NOT TO BE PUBLISHED IN OFFICIAL REPORTS

California Rules of Court, rule 8.1115(a), prohibits courts and parties from citing or relying on opinions not certified for publication or ordered published, except as specified by rule 8.1115(b). This opinion has not been certified for publication or ordered published for purposes of rule 8.1115.

IN THE COURT OF APPEAL OF THE STATE OF CALIFORNIA

FOURTH APPELLATE DISTRICT

DIVISION TWO

RANDECCA C. STEWARD,

Petitioner,

v.

THE SUPERIOR COURT OF SAN BERNARDINO COUNTY,

Respondent;

RO-JOY-MIL, LLC,

Real Party in Interest.

E081563

(Super.Ct.No. CIVSB2200990)

OPINION

APPEAL from the Superior Court of San Bernardino County. Bryan F. Foster, Judge. Construed as petition for writ of mandate and granted.

Randecca C. Steward, in pro. per., for Petitioner.

No appearance for Respondent.

No appearance for Real Party in Interest.

In this partition action, defendant and appellant Randecca C. Steward appeals an interlocutory judgment ordering the sale of three properties. She argues, among other things, that the interlocutory judgment fails to determine the interests of the parties in the properties as required by statute.
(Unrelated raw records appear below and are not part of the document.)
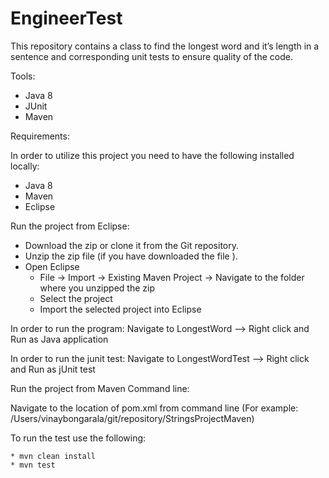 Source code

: # EngineerTest

This repository contains a class to find the longest word and it’s length in a sentence and corresponding unit tests to ensure quality of the code.

Tools:

* Java 8
* JUnit
* Maven

Requirements:

In order to utilize this project you need to have the following installed locally:
* Java 8
* Maven
* Eclipse


Run the project from Eclipse:

* Download the zip or clone it from the Git repository.
* Unzip the zip file (if you have downloaded the file ).
* Open Eclipse
    * File -> Import -> Existing Maven Project -> Navigate to the folder where you unzipped the zip
    * Select the project
    * Import the selected project into Eclipse
    
In order to run the program:
Navigate to LongestWord --> Right click and Run as Java application

In order to run the junit test:
Navigate to LongestWordTest --> Right click and Run as jUnit test

Run the project from Maven Command line:

Navigate to the location of pom.xml from command line (For example: /Users/vinaybongarala/git/repository/StringsProjectMaven)

To run the test use the following:

    * mvn clean install
    * mvn test
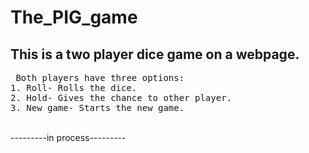 # The_PIG_game
<h2>
This is a two player dice game on a webpage.
</h2>
<pre> Both players have three options:
1. Roll- Rolls the dice.
2. Hold- Gives the chance to other player.
3. New game- Starts the new game.</pre>
<br>
---------in process---------
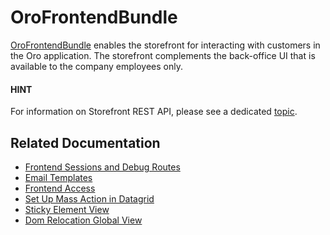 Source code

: <a id="bundle-docs-commerce-customer-portal-frontend-bundle"></a>

# OroFrontendBundle

<a href="https://github.com/oroinc/customer-portal/tree/6.1/src/Oro/Bundle/FrontendBundle/" target="_blank">OroFrontendBundle</a> enables the storefront for interacting with customers in the Oro application. The storefront complements the back-office UI that is available to the company employees only.

#### HINT
For information on Storefront REST API, please see a dedicated [topic](../../../backend/api/storefront.md#web-api-storefront).

## Related Documentation

* [Frontend Sessions and Debug Routes](configuration.md)
* [Email Templates](email-templates.md)
* [Frontend Access](frontend-access.md)
* [Set Up Mass Action in Datagrid](mass-action-grid-setup.md)
* [Sticky Element View](sticky-panel-view.md)
* [Dom Relocation Global View](dom-relocation-view.md)

<!-- Frontend -->

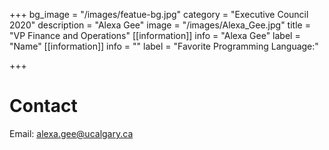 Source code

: +++
bg_image = "/images/featue-bg.jpg"
category = "Executive Council 2020"
description = "Alexa Gee"
image = "/images/Alexa_Gee.jpg"
title = "VP Finance and Operations"
[[information]]
info = "Alexa Gee"
label = "Name"
[[information]]
info = ""
label = "Favorite Programming Language:"

+++
# Contact

Email: alexa.gee@ucalgary.ca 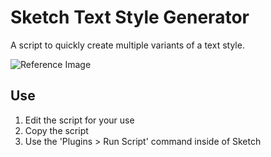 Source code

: # Sketch Text Style Generator
A script to quickly create multiple variants of a text style.

![Reference Image](https://github.com/JohnathonSimmons/Sketch-Text-Style-Generator/res/styleTree.png)

## Use
1. Edit the script for your use
2. Copy the script
3. Use the 'Plugins > Run Script' command inside of Sketch

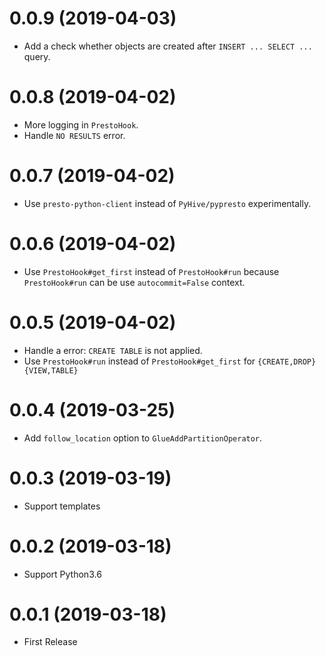 0.0.9 (2019-04-03)
==================

* Add a check whether objects are created after `INSERT ... SELECT ...` query.

0.0.8 (2019-04-02)
==================

* More logging in `PrestoHook`.
* Handle `NO RESULTS` error.

0.0.7 (2019-04-02)
==================

* Use `presto-python-client` instead of `PyHive/pypresto` experimentally.

0.0.6 (2019-04-02)
==================

* Use `PrestoHook#get_first` instead of `PrestoHook#run` because `PrestoHook#run` can be use `autocommit=False` context.

0.0.5 (2019-04-02)
==================

* Handle a error: `CREATE TABLE` is not applied.
* Use `PrestoHook#run` instead of `PrestoHook#get_first` for `{CREATE,DROP} {VIEW,TABLE}`

0.0.4 (2019-03-25)
==================

* Add `follow_location` option to `GlueAddPartitionOperator`.

0.0.3 (2019-03-19)
==================

* Support templates

0.0.2 (2019-03-18)
==================

* Support Python3.6

0.0.1 (2019-03-18)
==================

* First Release

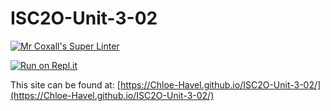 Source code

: # ISC2O-Unit-3-02

[![Mr Coxall's Super Linter](https://github.com/Chloe-Havel/ISC2O-Unit-3-02/workflows/Mr%20Coxall's%20Super%20Linter/badge.svg)](https://github.com/Chloe-Havel/ISC2O-Unit-3-02/actions)

[![Run on Repl.it](https://repl.it/badge/github/Chloe-Havel/ISC2O-Unit-3-02)](https://repl.it/github/Chloe-Havel/ISC2O-Unit-3-02)

This site can be found at: [https://Chloe-Havel.github.io/ISC2O-Unit-3-02/](https://Chloe-Havel.github.io/ISC2O-Unit-3-02/)

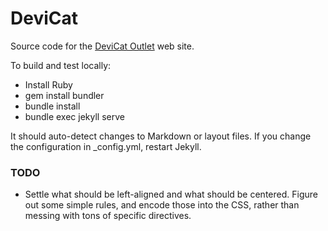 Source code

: # DeviCat

Source code for the [DeviCat Outlet](http://devicatoutlet.com/) web site.

To build and test locally:

* Install Ruby
* gem install bundler
* bundle install
* bundle exec jekyll serve

It should auto-detect changes to Markdown or layout files. If you change the
configuration in _config.yml, restart Jekyll.

### TODO

* Settle what should be left-aligned and what should be centered. Figure out some
  simple rules, and encode those into the CSS, rather than messing with tons of
  specific directives.
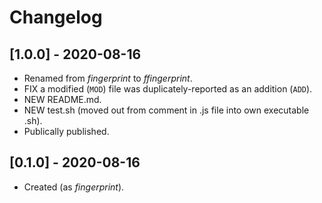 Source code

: # Changelog

## [1.0.0] - 2020-08-16

- Renamed from *fingerprint* to *ffingerprint*.
- FIX a modified (`MOD`) file was duplicately-reported as an addition (`ADD`).
- NEW README.md.
- NEW test.sh (moved out from comment in .js file into own executable .sh).
- Publically published.

## [0.1.0] - 2020-08-16

- Created (as *fingerprint*).
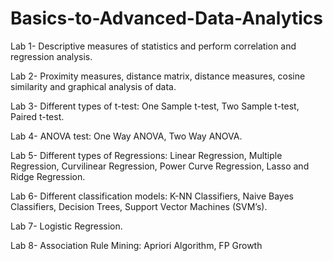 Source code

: # Basics-to-Advanced-Data-Analytics

Lab 1- Descriptive measures of statistics and perform correlation and regression analysis.

Lab 2- Proximity measures, distance matrix, distance measures, cosine similarity and graphical analysis of data.

Lab 3- Different types of t-test: One Sample t-test, Two Sample t-test, Paired t-test.

Lab 4- ANOVA test: One Way ANOVA, Two Way ANOVA.

Lab 5- Different types of Regressions: Linear Regression, Multiple Regression, Curvilinear Regression, Power Curve Regression, Lasso and Ridge Regression.

Lab 6- Different classification models: K-NN Classifiers, Naive Bayes Classifiers, Decision Trees, Support Vector Machines (SVM’s).

Lab 7- Logistic Regression.

Lab 8- Association Rule Mining: Apriori Algorithm, FP Growth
We agree. Following Summers v. Superior Court (2018) 24 Cal.App.5th 138 (Summers), which on similar facts questioned whether the interlocutory judgment was appealable and construed the appeal as a petition for writ of mandate, we construe Steward’s appeal as a petition for writ of mandate and grant the petition.1

Plaintiff and respondent Ro-Joy-Mil LLC (Ro-Joy-Mil), which did not file a respondent’s brief in this appeal, filed a complaint against Steward and others in February 2022. The complaint includes a cause of action for partition of three properties it co-owns with Steward. It later sought an interlocutory judgment of partition by sale, which the trial court entered on December 29, 2022.2

Steward raises three arguments for reversal on appeal. She first argues that the trial court lacked jurisdiction to grant the motion because an earlier partition case involving the same properties remained pending in a different trial court department that had specifically retained jurisdiction over the matter. Steward requests judicial notice of certain filings in that case, which we grant. (Evid. Code, §§ 452, subd. (d), 459.) Those filings do not, however, show that a different department still has jurisdiction. A partition action filed in 2006 named Steward as a defendant and involved the same properties, and the trial court issued a July 13, 2010 order stating it would “retain[] jurisdiction of this matter to enforce all orders issued in this matter.” (See also King v. Steward (Nov. 21, 2014, E052121) [nonpub. opn.].) But Ro-Joy-Mil was not a party in that action, and the order was for a sale of the properties that appears not to have occurred and was instead superseded by a different order that did not retain jurisdiction. The July 13, 2010 order stated that the properties would be listed for 12 months at a certain list price and that the price would be lowered every 90 days, but in 2012, the trial court entered judgment naming Randolph Steward and the plaintiffs in that action as the sole owners of the subject properties and terminating the interests of any unknown persons claiming such an interest. Because the July 13, 2010 order provided that the subject properties would be listed for only 12 months, and because the 2012 judgment simply names Randolph Steward and the plaintiffs as owners of the properties, the trial court has no basis for continuing jurisdiction. Steward cites no authority supporting a different conclusion. We therefore reject her argument.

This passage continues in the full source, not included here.